Studies have demonstrated that, among patients with rheumatoid arthritis (RA), being overweight or obese appears to be protective against adverse cardiovascular outcomes and mortality, with underweight individuals having the highest relative mortality risk.
To look into this “obesity paradox” further, Bryant England, MD, and colleagues conducted a study—published in Arthritis Care & Research—to examine associations of BMI and weight loss with cause‐specific mortality in patients with RA. “Being obese is a snapshot of where someone’s body weight is at one point in time,” says Dr. England. “But having that information as a clinician doesn’t give you the trajectory. We wanted to look at the trajectory. Is it really being obese? Or is it that patients are not losing weight due to an underlying comorbid condition?” The study team analyzed United States veterans (90% male) with RA until death or through 2013. Weight loss was calculated as the annualized rate of change over the preceding 13 months, and cumulative percent.
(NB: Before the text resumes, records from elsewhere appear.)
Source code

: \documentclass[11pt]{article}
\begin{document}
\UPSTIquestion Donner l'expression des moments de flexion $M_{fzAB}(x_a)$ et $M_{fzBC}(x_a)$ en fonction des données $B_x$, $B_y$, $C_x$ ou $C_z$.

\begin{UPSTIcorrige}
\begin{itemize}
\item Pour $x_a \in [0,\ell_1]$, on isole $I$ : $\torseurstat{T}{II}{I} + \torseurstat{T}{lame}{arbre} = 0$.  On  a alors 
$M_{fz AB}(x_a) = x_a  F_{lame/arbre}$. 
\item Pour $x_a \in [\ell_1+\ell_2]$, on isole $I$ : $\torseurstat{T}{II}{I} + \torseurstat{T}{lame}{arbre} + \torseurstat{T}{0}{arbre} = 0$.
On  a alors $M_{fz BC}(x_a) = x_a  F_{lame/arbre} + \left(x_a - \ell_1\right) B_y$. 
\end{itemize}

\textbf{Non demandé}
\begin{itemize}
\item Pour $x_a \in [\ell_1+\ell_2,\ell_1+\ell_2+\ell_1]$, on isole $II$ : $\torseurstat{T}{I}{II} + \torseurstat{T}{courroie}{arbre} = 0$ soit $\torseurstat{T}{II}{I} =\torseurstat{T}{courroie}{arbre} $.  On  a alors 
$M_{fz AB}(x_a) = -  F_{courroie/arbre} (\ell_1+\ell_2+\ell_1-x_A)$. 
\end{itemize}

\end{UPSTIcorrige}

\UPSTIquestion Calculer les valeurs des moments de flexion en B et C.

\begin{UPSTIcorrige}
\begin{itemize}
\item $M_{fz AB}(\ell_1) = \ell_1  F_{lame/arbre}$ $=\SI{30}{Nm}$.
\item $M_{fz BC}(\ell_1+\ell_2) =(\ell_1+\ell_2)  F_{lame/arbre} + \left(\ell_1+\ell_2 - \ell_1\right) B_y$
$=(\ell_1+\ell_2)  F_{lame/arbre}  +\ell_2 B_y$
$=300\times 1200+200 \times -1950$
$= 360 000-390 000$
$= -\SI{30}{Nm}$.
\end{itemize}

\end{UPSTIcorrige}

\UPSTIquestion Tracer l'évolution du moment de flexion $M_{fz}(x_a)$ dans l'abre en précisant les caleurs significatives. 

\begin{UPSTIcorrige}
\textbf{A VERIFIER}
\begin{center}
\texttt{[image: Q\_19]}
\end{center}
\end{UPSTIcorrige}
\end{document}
Among 1,600 participants and nearly 6,000 patient‐years of follow-up, 303 deaths occurred (95 cardiovascular-related, 74 cancer-related, and 46 respiratory-related). The highest weight‐loss rate and weight‐loss percent were associated with a higher risk of cardiovascular mortality and cancer mortality. Overweight BMI was protective of cardiovascular mortality, while underweight BMI was associated with a nearly three‐fold increased risk of respiratory mortality.
Dr. England stresses that while previous studies have shown that obesity is protective against mortality for patients with RA, being overweight or obese is not a healthy, long-term solution for this patient population.